【11月28日 AFP】米国で厳格な伝統的生活を続けるキリスト教の一派「アーミッシュ(Amish)」の指導者らが前月、襲撃され、ひげや髪を剃られるという事件があった。事件に絡み逮捕された男が、教えに反する者に暴行を加えたり、鶏舎に拘束したり、既婚女性に性的な儀式を行う「暴君」だったことが明らかになってきた。

 アーミッシュは主に米オハイオ(Ohio)州とペンシルベニア(Pennsylvania)州の共同体に居住するキリスト教徒で、電力や携帯電話、自動車などの近代の文明の利器を使うことを拒否して暮らしている。指導者はビショップ(司祭)と呼ばれ、複数のグループが近隣に居住する。

 サミュエル・マレット・シニア(Samuel Mullet Sr.)被告(66)と3人の息子のジョニー(Johnny)被告、ダニエル(Daniel)被告、レスター(Lester)被告、義理の息子のエマニュエル・シュロック(Emanuel Schrock)被告、信者のリーバイ(Levi)被告、エリ・ミラー(Eli Miller)被告ら7人は、宗教的な憎悪犯罪(ヘイトクライム)の実行と共謀の罪で起訴された。

 ベルゴルツ(Bergholz)の小さな共同体を暴力で従えていたマレット被告は、自らの判断に異議をとなえた対立者らのヒゲと髪の毛をそるよう息子と信者らに命令したとされる。襲撃者らは刃渡り約20センチのはさみと電動式バリカンを手に、被害者らの自宅を夜に訪れ、拘束した上で男性のひげと女性の髪の毛をそりおとしたとされている。

 この事件は、報復を認めないアーミッシュの人びとに大きな衝撃を与えた。アーミッシュの男性のひげ、女性の長い髪は神聖視されており、それをそられることは究極の屈辱と考えられていたからだ。

 被告のうち5人は前月、誘拐などの容疑で逮捕されたのち保釈金を支払って保釈され、マレット被告は23日に拘束された。被告7人は、有罪の場合、最高で終身刑が言い渡される可能性がある。

■暴力や性的行為で支配

 米連邦捜査局(FBI)の捜査後に発表されたマレット被告の義理の娘や元の義理の息子らなどの証言を含む宣誓供述書によると、マレット被告は「ベルゴルツの人たちの生活のすべて」を管理していたという。

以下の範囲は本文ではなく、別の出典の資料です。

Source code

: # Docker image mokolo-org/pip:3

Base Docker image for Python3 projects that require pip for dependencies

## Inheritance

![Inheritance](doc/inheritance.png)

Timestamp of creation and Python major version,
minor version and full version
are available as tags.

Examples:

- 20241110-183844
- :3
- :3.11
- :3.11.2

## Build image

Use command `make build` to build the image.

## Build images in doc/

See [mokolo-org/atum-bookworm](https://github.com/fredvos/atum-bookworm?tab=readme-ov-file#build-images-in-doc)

「ベルゴルツ内では、マレット被告の許可がなければ、いかなる判断も下されず、訪問者も認められなかった」と、宣誓供述書には述べられている。「アーミッシュの教えと聖書を軽視して、マレット被告は、コミュニティー内で彼に反対する者に対して強烈な罰を与え、肉体的負傷を負わせた」

 また、「マレット被告の敷地内にある鶏舎で、何日間も寝泊まりをさせられたりした他、マレット被告に従わない者に対してはメンバーが暴行を加えて良いことになっていた」。「さらに、マレット被告はグループ内の既婚女性たちに『カウンセリング』を行い、女性たちを自宅に連れ込んで、悪魔から身を清めると述べて性的な行為をしていた」

■離反者の破門撤回がきっかけか

 宣誓供述書によると、マレット被告と家族は1995年ごろ、オハイオ州フレデリックタウン(Fredericktown)にあるコミュニティーから、ベルゴルツのコミュニティーに移住してきたという。マレット被告は2003年にベルゴルツグループのビショップに就いた。だがその2年後、マレット被告の指導に合意できないとして、8家族がベルゴルツを離れた。

 マレット被告はこの8家族を破門した。アーミッシュのおきてのもとでは、破門された信者は、問題が解決されるまで他のコミュニティーに参加することができなくなる。そこで、ペンシルベニア州ユリシーズ(Ulysses)でアーミッシュの宗教指導者300人が集まり、マレット被告の行いとベルゴルツグループで起きたことの対策を検討する会合が持たれ、破門の撤回が決定された。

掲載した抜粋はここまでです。